India seems to be caught in a catch-22 in South Asia. On the one hand, the religious, linguistic, and ethnic ties bind India with the region. On the other hand, those ties separate India from its neighbors with regard to nation-building. Such structural links, and their effects, are difficult to address. Hence, India will hardly be able to overcome resentments in the neighboring countries and to counter the advantages that China enjoys in many South Asia countries in politics, economics, and security. China remains an economically more attractive and politically more reliable partner for most of India’s neighbors.

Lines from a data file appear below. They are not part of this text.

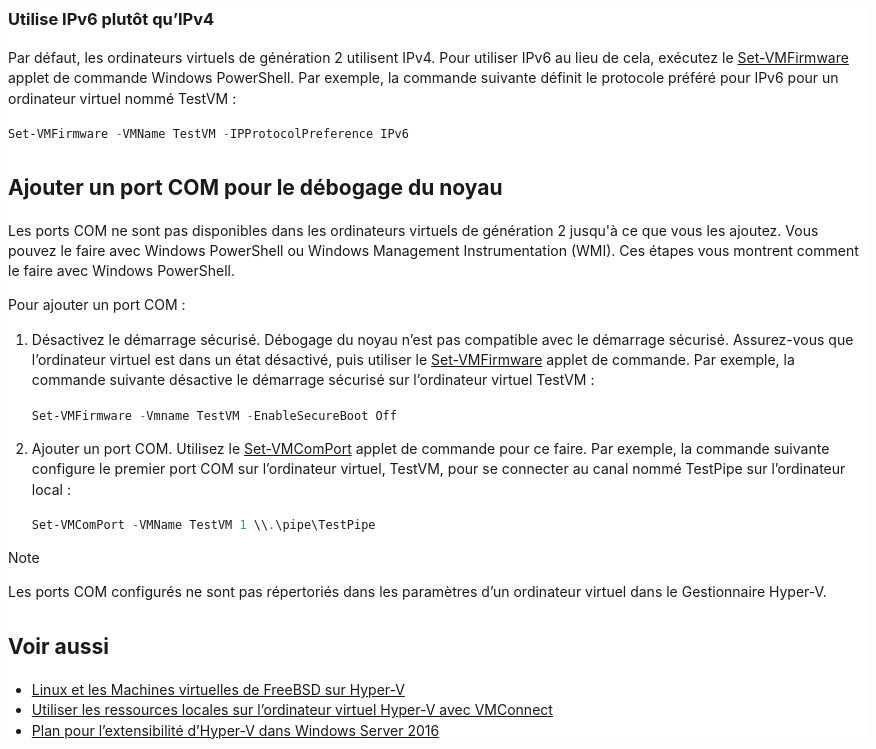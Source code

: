 ### <a name="use-ipv6-instead-of-ipv4"></a>Utilise IPv6 plutôt qu’IPv4

Par défaut, les ordinateurs virtuels de génération 2 utilisent IPv4. Pour utiliser IPv6 au lieu de cela, exécutez le [Set-VMFirmware](https://technet.microsoft.com/library/dn464287.aspx) applet de commande Windows PowerShell. Par exemple, la commande suivante définit le protocole préféré pour IPv6 pour un ordinateur virtuel nommé TestVM :  

```powershell
Set-VMFirmware -VMName TestVM -IPProtocolPreference IPv6  
```  

## <a name="BKMK_Debug"></a>Ajouter un port COM pour le débogage du noyau

Les ports COM ne sont pas disponibles dans les ordinateurs virtuels de génération 2 jusqu'à ce que vous les ajoutez. Vous pouvez le faire avec Windows PowerShell ou Windows Management Instrumentation (WMI). Ces étapes vous montrent comment le faire avec Windows PowerShell.

Pour ajouter un port COM :  

1. Désactivez le démarrage sécurisé. Débogage du noyau n’est pas compatible avec le démarrage sécurisé. Assurez-vous que l’ordinateur virtuel est dans un état désactivé, puis utiliser le [Set-VMFirmware](https://technet.microsoft.com/library/dn464287.aspx) applet de commande. Par exemple, la commande suivante désactive le démarrage sécurisé sur l’ordinateur virtuel TestVM :  

    ```powershell  
    Set-VMFirmware -Vmname TestVM -EnableSecureBoot Off  
    ```  

2. Ajouter un port COM. Utilisez le [Set-VMComPort](https://technet.microsoft.com/library/hh848616.aspx) applet de commande pour ce faire. Par exemple, la commande suivante configure le premier port COM sur l’ordinateur virtuel, TestVM, pour se connecter au canal nommé TestPipe sur l’ordinateur local :  

    ```powershell
    Set-VMComPort -VMName TestVM 1 \\.\pipe\TestPipe  
    ```  

> [!NOTE]  
> Les ports COM configurés ne sont pas répertoriés dans les paramètres d’un ordinateur virtuel dans le Gestionnaire Hyper-V.

## <a name="see-also"></a>Voir aussi  

- [Linux et les Machines virtuelles de FreeBSD sur Hyper-V](../Supported-Linux-and-FreeBSD-virtual-machines-for-Hyper-V-on-Windows.md)
- [Utiliser les ressources locales sur l’ordinateur virtuel Hyper-V avec VMConnect](../learn-more/Use-local-resources-on-Hyper-V-virtual-machine-with-VMConnect.md)
- [Plan pour l’extensibilité d’Hyper-V dans Windows Server 2016](Plan-for-Hyper-V-scalability-in-Windows-Server-2016.md)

Despite their bilateral problems and tensions from respective engagement in South Asia, India and China have also increased their collaboration on the global level, for instance in the BRICS group (Brazil, Russia, India, China, South Africa). In the regional context, both countries are cooperating on initiatives like the Bangladesh-China-India-Myanmar corridor (BCIM), and China has also promised to make large scale infrastructure investment in India.

But these joint collaborations should not obscure the fact that India is structurally in a weaker position in South Asia compared to China. India is therefore losing its influence in South Asia vis-à-vis China. But it remains an open question how far the growing dependence on China will be a better deal for South Asian countries in the long term perspective.